Between July 12 and 14, 2023, the landlord hired plumbers to address
water leaks and other fixture issues. Additionally, the landlord and his father
attempted to remediate the mold in the laundry room and the master bathroom;
however, they did not use the proper tools or protocols and, as a result, they
aerosolized the mold spores and cross-contaminated the material throughout the
home. After the landlord’s efforts at repair, the tenants could smell mold and they
observed mold growth and sewer damage in areas where they were not previously.

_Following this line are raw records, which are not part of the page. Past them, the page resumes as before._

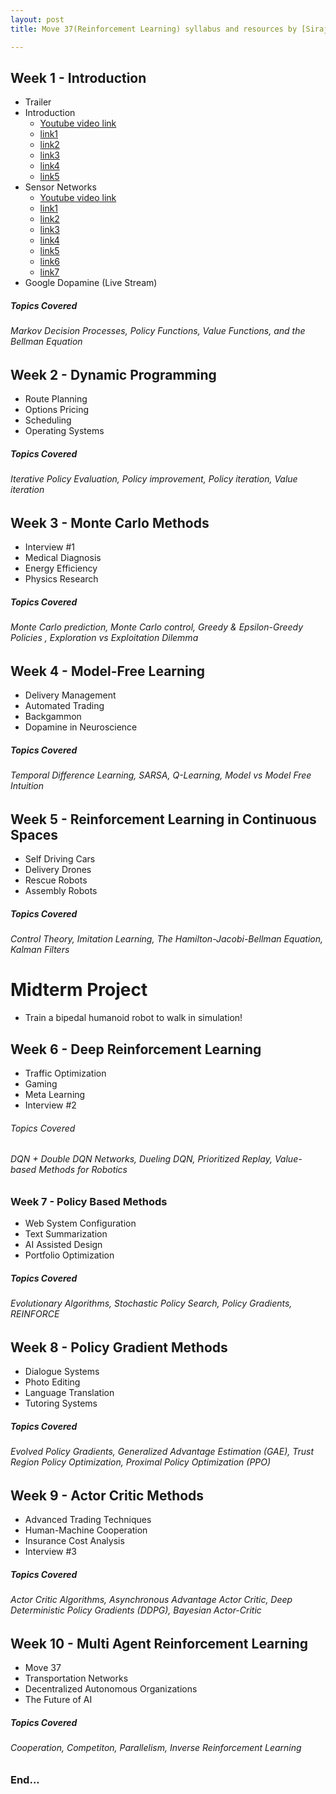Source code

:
 ```yaml
---
layout: post
title: Move 37(Reinforcement Learning) syllabus and resources by [Siraj Raval](https://www.theschool.ai/courses/move-37-course/)

---
```


## Week 1 - Introduction
- Trailer
- Introduction
    - [Youtube video link](https://www.youtube.com/watch?v=fRmZck1Dakc&t=2s)
    - [link1](https://towardsdatascience.com/reinforcement-learning-demystified-markov-decision-processes-part-1-bf00dda41690)
    - [link2](https://www.cs.rice.edu/~vardi/dag01/givan1.pdf)
    - [link3](http://www0.cs.ucl.ac.uk/staff/d.silver/web/Teaching_files/MDP.pdf)
    - [link4](https://ocw.mit.edu/courses/electrical-engineering-and-computer-science/6-825-techniques-in-artificial-intelligence-sma-5504-fall-2002/lecture-notes/Lecture20FinalPart1.pdf)
    - [link5](https://artint.info/html/ArtInt_224.html)
- Sensor Networks
    - [Youtube video link](https://www.youtube.com/watch?v=PYQAI6Td2wo)
    - [link1](https://becominghuman.ai/the-very-basics-of-reinforcement-learning-154f28a79071)
    - [link2](https://medium.freecodecamp.org/an-introduction-to-reinforcement-learning-4339519de419)
    - [link3](https://www.oreilly.com/ideas/reinforcement-learning-explained)
    - [link4](http://kvfrans.com/reinforcement-learning-basics/)
    - [link5](https://medium.com/syncedreview/basics-of-computational-reinforcement-learning-fca09f3609ea)
    - [link6](https://www.toptal.com/machine-learning/deep-dive-into-reinforcement-learning)
    - [link7](http://www.wildml.com/2016/10/learning-reinforcement-learning/)
- Google Dopamine (Live Stream) 

##### Topics Covered
###### Markov Decision Processes, Policy Functions, Value Functions, and the Bellman Equation

## Week 2 - Dynamic Programming
- Route Planning
- Options Pricing
- Scheduling
- Operating Systems

##### Topics Covered
###### Iterative Policy Evaluation, Policy improvement, Policy iteration, Value iteration

## Week 3 - Monte Carlo Methods
- Interview #1
- Medical Diagnosis 
- Energy Efficiency
- Physics Research

##### Topics Covered 
###### Monte Carlo prediction, Monte Carlo control, Greedy & Epsilon-Greedy Policies , Exploration vs Exploitation Dilemma

## Week 4 - Model-Free Learning 
- Delivery Management
- Automated Trading
- Backgammon
- Dopamine in Neuroscience

##### Topics Covered
###### Temporal Difference Learning, SARSA, Q-Learning, Model vs Model Free Intuition

## Week 5 - Reinforcement Learning in Continuous Spaces
- Self Driving Cars
- Delivery Drones
- Rescue Robots
- Assembly Robots 

##### Topics Covered 
###### Control Theory, Imitation Learning, The Hamilton-Jacobi-Bellman Equation, Kalman Filters

# Midterm Project
- Train a bipedal humanoid robot to walk in simulation!

## Week 6 - Deep Reinforcement Learning 
- Traffic Optimization
- Gaming 
- Meta Learning
- Interview #2 

###### Topics Covered
###### DQN + Double DQN Networks, Dueling DQN, Prioritized Replay, Value-based Methods for Robotics

### Week 7 - Policy Based Methods
- Web System Configuration
- Text Summarization
- AI Assisted Design
- Portfolio Optimization

##### Topics Covered
###### Evolutionary Algorithms, Stochastic Policy Search, Policy Gradients, REINFORCE

## Week 8 - Policy Gradient Methods
- Dialogue Systems
- Photo Editing 
- Language Translation
- Tutoring Systems

##### Topics Covered
###### Evolved Policy Gradients, Generalized Advantage Estimation (GAE), Trust Region Policy Optimization, Proximal Policy Optimization (PPO)

## Week 9 - Actor Critic Methods
- Advanced Trading Techniques
- Human-Machine Cooperation
- Insurance Cost Analysis
- Interview #3 

##### Topics Covered
###### Actor Critic Algorithms, Asynchronous Advantage Actor Critic, Deep Deterministic Policy Gradients (DDPG), Bayesian Actor-Critic

## Week 10 - Multi Agent Reinforcement Learning
- Move 37
- Transportation Networks
- Decentralized Autonomous Organizations
- The Future of AI

##### Topics Covered
###### Cooperation, Competiton, Parallelism, Inverse Reinforcement Learning



### End...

Additionally, they and their children began to experience fatigue, sore throats,
itchy eyes, inflammation, chills, vomiting, diarrhea, skin rashes, headaches,
memory loss, anxiety, depression, and nausea, and they all required medical
treatment for their exposure to mold. Blanton documented the worsening
conditions of the residence, missing work and losing wages to do so, and notified
the landlord.
-3- The landlord insisted the home was safe, but he eventually made
additional, but ineffective, attempts at remediation. He hired contractors, but they
were uncertified, untrained, and inexperienced, and the landlord ordered them to
cut corners, limit testing, create protocols inconsistent with testing, and cut costs,
which resulted in shoddy, partial, or incomplete work. He tested for mold a second
time in September 2023, but, against industry protocols, he instructed the testing
company not to assess the tenants’ possessions. He then hired a second
remediation company, but he intentionally had them create a work plan based on
the incomplete testing and without consideration for the condition of the structure,
its systems, or the contents within.
Dissatisfied with the landlord’s efforts, the tenants completed an
independent round of microbial testing, at their own cost, and offered to hire
properly trained professionals to perform the remediation. The landlord responded
that he “would not be remediating the home at all[] until the [tenants] did the work
themselves[,] [b]ut . . . that the remediation needed to be completed by a certified
specialist company.” To protect their health and prevent cross-contamination, the
tenants abandoned the residence as well as all of their possessions stored in the
home, including important records and irreplaceable family mementos. Since then,
the landlord has obstructed the tenants from collecting their insurance policy
-4- benefits for living expenses and property damage, and he has threatened to evict
them if they do not remove their contaminated property.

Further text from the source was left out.